The list has been compiled by the analysts at Stifel, who point out that the revenue reserves are useful whenever there are dividend cuts in the underlying holdings, as they can be used to smooth the fund’s annual pay-outs. This should mean that the income from these investment trusts is more robust than similar open-ended funds that do not maintain reserves.
One option that they think offers value is Murray International (LON:MYI), which grew its dividend by 3% during 2018. The fund invests in a portfolio of shares from around the world and is currently yielding 5.7% with the dividends paid quarterly.
UK equities are out-of-favour
UK equities are out-of-favour because of Brexit, with a number of the funds that invest in them yielding over 4%. A good example is the City of London Trust (LON:CTY), which has increased its annual dividend for 51 consecutive years and is currently paying 4.5% with quarterly distributions.
The highest yield in the sector is the 5.3% that is available from the Merchants Trust (LON:MRCH). Simon Gergel, the manager, mainly invests in higher yielding FTSE 100 companies and typically uses gearing of 20% to 25% to increase the income and capital returns.

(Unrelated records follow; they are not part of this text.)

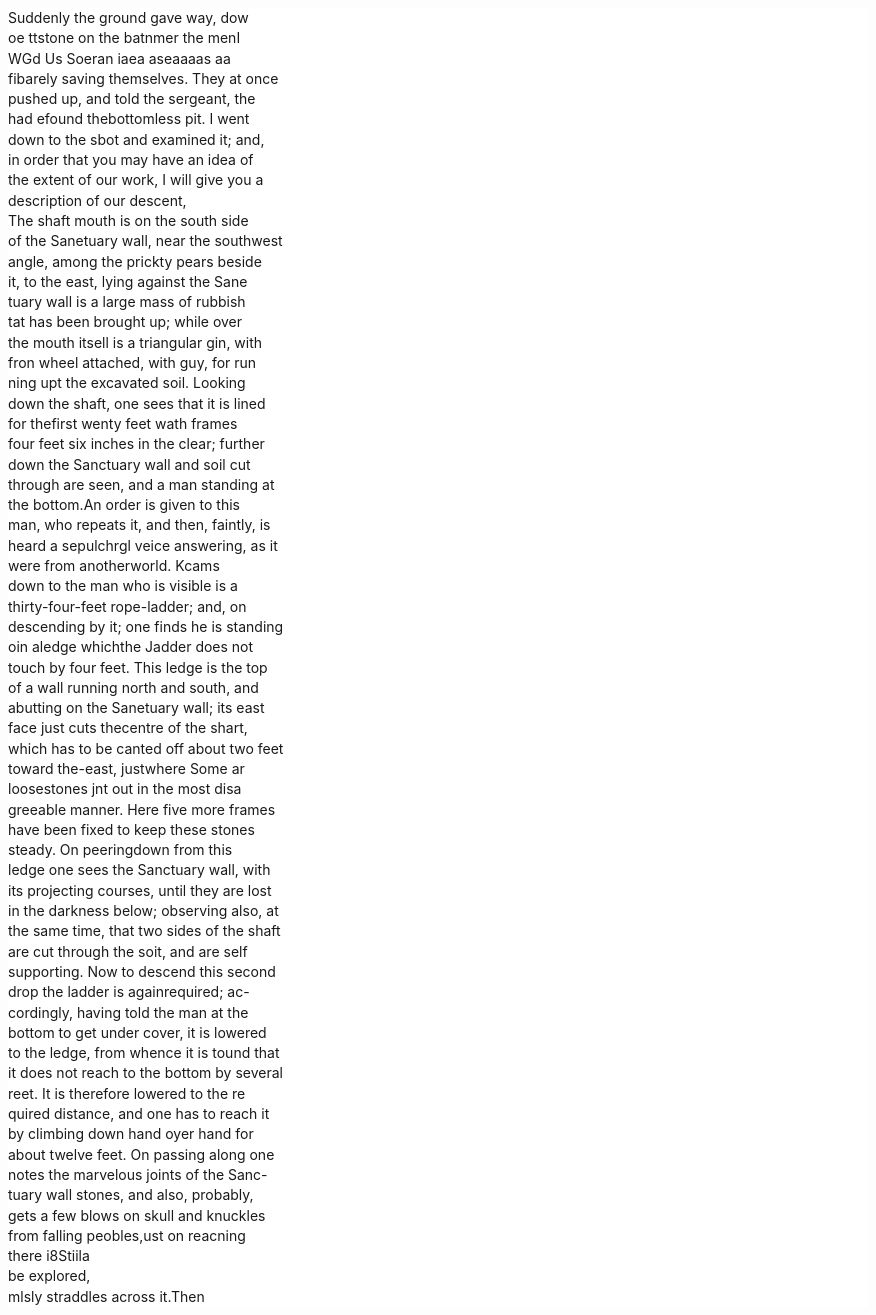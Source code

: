 Suddenly the ground gave way, dow  
oe ttstone on the batnmer the menI  
WGd Us Soeran iaea aseaaaas aa  
fibarely saving themselves. They at once  
pushed up, and told the sergeant, the  
had efound thebottomless pit. I went  
down to the sbot and examined it; and,  
in order that you may have an idea of  
the extent of our work, I will give you a  
description of our descent,  
The shaft mouth is on the south side  
of the Sanetuary wall, near the southwest  
angle, among the prickty pears beside  
it, to the east, lying against the Sane­  
tuary wall is a large mass of rubbish  
tat has been brought up; while over  
the mouth itsell is a triangular gin, with  
fron wheel attached, with guy, for run­  
ning upt the excavated soil. Looking  
down the shaft, one sees that it is lined  
for thefirst wenty feet wath frames  
four feet six inches in the clear; further  
down the Sanctuary wall and soil cut  
through are seen, and a man standing at  
the bottom.An order is given to this  
man, who repeats it, and then, faintly, is  
heard a sepulchrgl veice answering, as it  
were from anotherworld. Kcams  
down to the man who is visible is a  
thirty-four-feet rope-ladder; and, on  
descending by it; one finds he is standing  
oin aledge whichthe Jadder does not  
touch by four feet. This ledge is the top  
of a wall running north and south, and  
abutting on the Sanetuary wall; its east  
face just cuts thecentre of the  shart,  
 which has to be canted off about two feet  
toward the-east, justwhere Some ar  
loosestones jnt out in the most disa  
greeable manner. Here five more frames  
have been fixed to keep these stones  
steady. On peeringdown from this  
ledge one sees the Sanctuary wall, with  
its projecting courses, until they are lost  
in the darkness below; observing also, at  
the same time, that two sides of the shaft  
are cut through the soit, and are self­  
supporting. Now to descend this second  
drop the ladder is againrequired; ac-  
cordingly, having  told the man at the  
bottom to get under cover, it is lowered  
to the ledge, from whence it is tound that  
it does not reach to the bottom by several  
reet. It is therefore lowered to the re­  
quired distance, and one has to reach it  
by climbing down hand oyer hand for  
about twelve feet. On passing along one  
notes the marvelous joints of the Sanc-  
tuary wall stones, and also, probably,  
gets a few blows on skull and knuckles  
from falling peobles,ust on reacning  
there i8Stiila  
be explored,  
mlsly straddles across it.Then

Dunedin Income Growth (LON:DIG) aims to generate an above average portfolio yield and is currently paying 4.7% with quarterly distributions. The shares are trading on a 10% discount, possibly because the 10-year returns are well behind the sector average.
Another laggard is Schroder Income Growth (LON:SCF), which invests in a concentrated portfolio of around 40 stocks, most of which are listed in the UK. The shares are yielding 4.1% and are available on a discount of 5%, with the dividend having been increased every year since launch in 1995.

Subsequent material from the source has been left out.